The source of Vectorscan 5.4.8 is included here in the vectorscan directory. The source of Boost version 1.83.0 is also included in the vectorscan/include/boost directory.

The Vectorscan sources were patched for a few reasons:

  • Its CMake-based build system was modified to eliminate the build-time dependency on ragel
  • 4 Ragel .rl files were precompiled once and added to the source tree
  • Its build system was modified to allow disabling the build of additional components
  • Its build system was modified to disable -Werror in all cases

These modifications are not represented as explicit patch files that get applied at build time.

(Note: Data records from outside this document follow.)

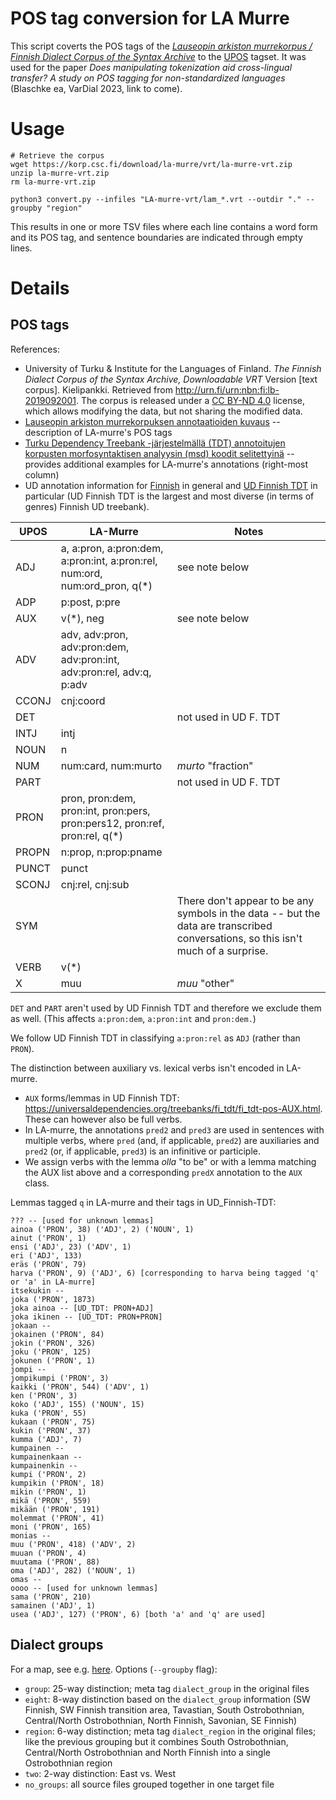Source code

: # POS tag conversion for LA Murre

This script coverts the POS tags of the [*Lauseopin arkiston murrekorpus / Finnish Dialect Corpus of the Syntax Archive*](https://www.kielipankki.fi/aineistot/la-murre/) to the [UPOS](https://universaldependencies.org/u/pos/) tagset.
It was used for the paper *Does manipulating tokenization aid cross-lingual transfer? A study on POS tagging for non-standardized languages* (Blaschke ea, VarDial 2023, link to come).

# Usage

```
# Retrieve the corpus
wget https://korp.csc.fi/download/la-murre/vrt/la-murre-vrt.zip
unzip la-murre-vrt.zip
rm la-murre-vrt.zip

python3 convert.py --infiles "LA-murre-vrt/lam_*.vrt --outdir "." --groupby "region"
```

This results in one or more TSV files where each line contains a word form and its POS tag, and sentence boundaries are indicated through empty lines.

# Details

## POS tags

References:
- University of Turku & Institute for the Languages of Finland. *The Finnish Dialect Corpus of the Syntax Archive, Downloadable VRT* Version [text corpus]. Kielipankki. Retrieved from http://urn.fi/urn:nbn:fi:lb-2019092001. The corpus is released under a [CC BY-ND 4.0](https://creativecommons.org/licenses/by-nd/4.0/legalcode) license, which allows modifying the data, but not sharing the modified data.
- [Lauseopin arkiston murrekorpuksen annotaatioiden kuvaus](https://www.kielipankki.fi/aineistot/la-murre/la-murre-annotaatiot/) -- description of LA-murre's POS tags
- [Turku Dependency Treebank -järjestelmällä (TDT) annotoitujen korpusten morfosyntaktisen analyysin (msd)
koodit selitettyinä](https://blogs.helsinki.fi/fennistic-info/files/2020/12/2.-Sananmuodot-morfologia-morfosyntaksi.pdf) -- provides additional examples for LA-murre's annotations (right-most column)
- UD annotation information for [Finnish](https://universaldependencies.org/fi/index.html) in general and [UD Finnish TDT](https://universaldependencies.org/treebanks/fi_tdt/index.html) in particular (UD Finnish TDT is the largest and most diverse (in terms of genres) Finnish UD treebank).


| UPOS | LA-Murre | Notes |
| -- | -- | -- |
| ADJ | a, a:pron, a:pron:dem, a:pron:int, a:pron:rel, num:ord, num:ord_pron, q(\*) | see note below |
| ADP | p:post, p:pre |
| AUX | v(\*), neg | see note below |
| ADV | adv, adv:pron, adv:pron:dem, adv:pron:int, adv:pron:rel, adv:q, p:adv |
| CCONJ | cnj:coord |
| DET | | not used in UD F. TDT |
| INTJ | intj |
| NOUN | n |
| NUM | num:card, num:murto | *murto* "fraction" |
| PART |  | not used in UD F. TDT |
| PRON | pron, pron:dem, pron:int, pron:pers, pron:pers12, pron:ref,  pron:rel, q(\*) |
| PROPN | n:prop, n:prop:pname |
| PUNCT | punct |
| SCONJ | cnj:rel, cnj:sub |
| SYM |  | There don't appear to be any symbols in the data -- but the data are transcribed conversations, so this isn't much of a surprise. |
| VERB | v(\*) | |
| X | muu | *muu* "other"|

`DET` and `PART` aren't used by UD Finnish TDT and therefore we exclude them as well. 
(This affects `a:pron:dem`, `a:pron:int` and `pron:dem.`)

We follow UD Finnish TDT in classifying `a:pron:rel` as `ADJ` (rather than `PRON`).

The distinction between auxiliary vs. lexical verbs isn't encoded in LA-murre.
- `AUX` forms/lemmas in UD Finnish TDT: https://universaldependencies.org/treebanks/fi_tdt/fi_tdt-pos-AUX.html. These can however also be full verbs.
- In LA-murre, the annotations `pred2` and `pred3` are used in sentences with multiple verbs, where `pred` (and, if applicable, `pred2`) are auxiliaries and `pred2` (or, if applicable, `pred3`) is an infinitive or participle.
- We assign verbs with the lemma *olla* "to be" or with a lemma matching the AUX list above and a corresponding `predX` annotation to the `AUX` class.

Lemmas tagged `q` in LA-murre and their tags in UD_Finnish-TDT:
```
??? -- [used for unknown lemmas]
ainoa ('PRON', 38) ('ADJ', 2) ('NOUN', 1)
ainut ('PRON', 1)
ensi ('ADJ', 23) ('ADV', 1)
eri ('ADJ', 133)
eräs ('PRON', 79)
harva ('PRON', 9) ('ADJ', 6) [corresponding to harva being tagged 'q' or 'a' in LA-murre]
itsekukin --
joka ('PRON', 1873)
joka ainoa -- [UD_TDT: PRON+ADJ]
joka ikinen -- [UD_TDT: PRON+PRON]
jokaan --
jokainen ('PRON', 84)
jokin ('PRON', 326)
joku ('PRON', 125)
jokunen ('PRON', 1)
jompi --
jompikumpi ('PRON', 3)
kaikki ('PRON', 544) ('ADV', 1)
ken ('PRON', 3)
koko ('ADJ', 155) ('NOUN', 15)
kuka ('PRON', 55)
kukaan ('PRON', 75)
kukin ('PRON', 37)
kumma ('ADJ', 7)
kumpainen --
kumpainenkaan --
kumpainenkin --
kumpi ('PRON', 2)
kumpikin ('PRON', 18)
mikin ('PRON', 1)
mikä ('PRON', 559)
mikään ('PRON', 191)
molemmat ('PRON', 41)
moni ('PRON', 165)
monias --
muu ('PRON', 418) ('ADV', 2)
muuan ('PRON', 4)
muutama ('PRON', 88)
oma ('ADJ', 282) ('NOUN', 1)
omas --
oooo -- [used for unknown lemmas]
sama ('PRON', 210)
samainen ('ADJ', 1)
usea ('ADJ', 127) ('PRON', 6) [both 'a' and 'q' are used]
```

## Dialect groups

For a map, see e.g. [here](https://www.sprakinstitutet.fi/sv/om_sprak/dialekter/finska_dialekter).
Options (`--groupby` flag):
- `group`: 25-way distinction; meta tag `dialect_group` in the original files
- `eight`: 8-way distinction based on the `dialect_group` information (SW Finnish, SW Finnish transition area, Tavastian, South Ostrobothnian, Central/North Ostrobothnian, North Finnish, Savonian, SE Finnish)
- `region`: 6-way distinction; meta tag `dialect_region` in the original files; like the previous grouping but it combines South Ostrobothnian, Central/North Ostrobothnian and North Finnish into a single Ostrobothnian region
- `two`: 2-way distinction: East vs. West
- `no_groups`: all source files grouped together in one target file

Instead, the modifications were made directly to the vendored source tree. This was an expedient approach, but something that should be reworked if additional changes to the vectorscan sources are needed.

Licensing

Vectorscan is released under a 3-clause BSD license. pyperscan is released under the Apache License Version 2.0 or the MIT license. Boost is released under the Boost License Version 1.0.